Kaks keskset trendi:
“There are two important trends in European demographics: the birth rate is decreasing, and people are living longer (Organisation for Economic Co-operation and Development [OECD], 2017).” (Kääriäinen et al., 2022, p. 4)
“Who should take care of our oldest and most needy parents and grandparents?” (Kääriäinen et al., 2022, p. 4)
Mis on kõige olulisem aspekt elus?
“For several decades, the European Values Study has regularly sought to determine what respondents consider their most important aspect of life. The answer has been constantly and universally the same: family (see: https://www.atlasofeuropeanvalues.eu/maptool.html).” (Kääriäinen et al., 2022, p. 5)
“The latter can be described by the concept of intra-family solidarity (Bengtson, 2001; Bengtson & Roberts, 1991), which includes two main norms: parents should take care of their children and adult children should take care of their ageing parents and grandparents.” (Kääriäinen et al., 2022, p. 5)
Laste suhtumist vanemate hooldamisse käsitlevaid pikiuuringuid on üksikuid:
“Longitudinal research considering changes in attitudes towards filial responsibility (AFR) is surprisingly scarce. Using population-based samples compiled in Southern California from 1985 to 2000, Gans and Silverstein (2006) revealed that AFR decreased over time. Similar results were evident in a study by Hsu et al. (2001), who used population-based samples compiled in Taiwan from 1984 to 1995.” (Kääriäinen et al., 2022, p. 5)
Andmestik ja periood:
“This study used data from 11 European countries collected between 2001 and 2017 to capture the more recent changes in AFR between these time points. Europe has undergone significant demographic and social changes during the first two decades of the 21st century, including population ageing, increased participation of women in the labour market, and significant expansion of the European Union. Importantly, the data used in this study makes it possible to compare changes in AFR between European societies.” (Kääriäinen et al., 2022, p. 6)
“For example, Reher (1998) views Mediterranean countries as societies with strong family status and Northern and Central European countries as societies where the family status is weak and the individual status is strong. In countries with strong family ties, young adults remain in the same household as their parents for a long time until they marry and start their own families.” (Kääriäinen et al., 2022, p. 7) […] “In countries with weak family ties, young people become independent at an early age and start living independently of their parents before committing to a relationship and starting a family of their own.” (Kääriäinen et al., 2022, p. 7)

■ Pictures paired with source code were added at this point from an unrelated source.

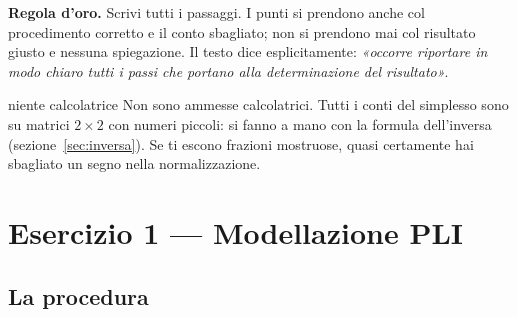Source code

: \documentclass[11pt,a4paper]{article}
\begin{document}
\begin{idea}
\textbf{Regola d'oro.} Scrivi tutti i passaggi. I punti si prendono anche col procedimento
corretto e il conto sbagliato; non si prendono mai col risultato giusto e nessuna spiegazione.
Il testo dice esplicitamente: \emph{«occorre riportare in modo chiaro tutti i passi che portano
alla determinazione del risultato»}.
\end{idea}

\begin{att}{niente calcolatrice}
Non sono ammesse calcolatrici. Tutti i conti del simplesso sono su matrici $2\times 2$
con numeri piccoli: si fanno a mano con la formula dell'inversa (sezione~\ref{sec:inversa}).
Se ti escono frazioni mostruose, quasi certamente hai sbagliato un segno nella normalizzazione.
\end{att}

\newpage
\section{Esercizio 1 --- Modellazione PLI}

\subsection{La procedura}
\end{document}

“Individuals in countries with high levels of public services and transfers, such as Nordic countries, are not prepared to commit to strong standards of informal care. However, in Mediterranean and many Eastern European countries, because it is often difficult to obtain public support for coping with caregiving responsibility, it is only natural that the normative pressure to provide informal care increases (Calzada & Brooks, 2013; Marckman, 2017).” (Kääriäinen et al., 2022, p. 8)
“In cultures that emphasise collectivism, the family, other nearby communities, or the nation define the status and behaviour of people. In individualistic cultures, on the other hand, people are autonomous and relatively independent of communal norms. Individualistic cultures prioritise the individual’s own goals and aspirations. (Triandis, 2001; Hui and Triandis, 1986)” (Kääriäinen et al., 2022, p. 9)
“The goals concerning increasing the employment rate of women have clearly been successful. From the point of view of our research, it is especially interesting to examine the development of the employment rate of women approaching retirement age, because these women are mainly expected to take on increasing responsibility for the care of their own parents.” (Kääriäinen et al., 2022, p. 12)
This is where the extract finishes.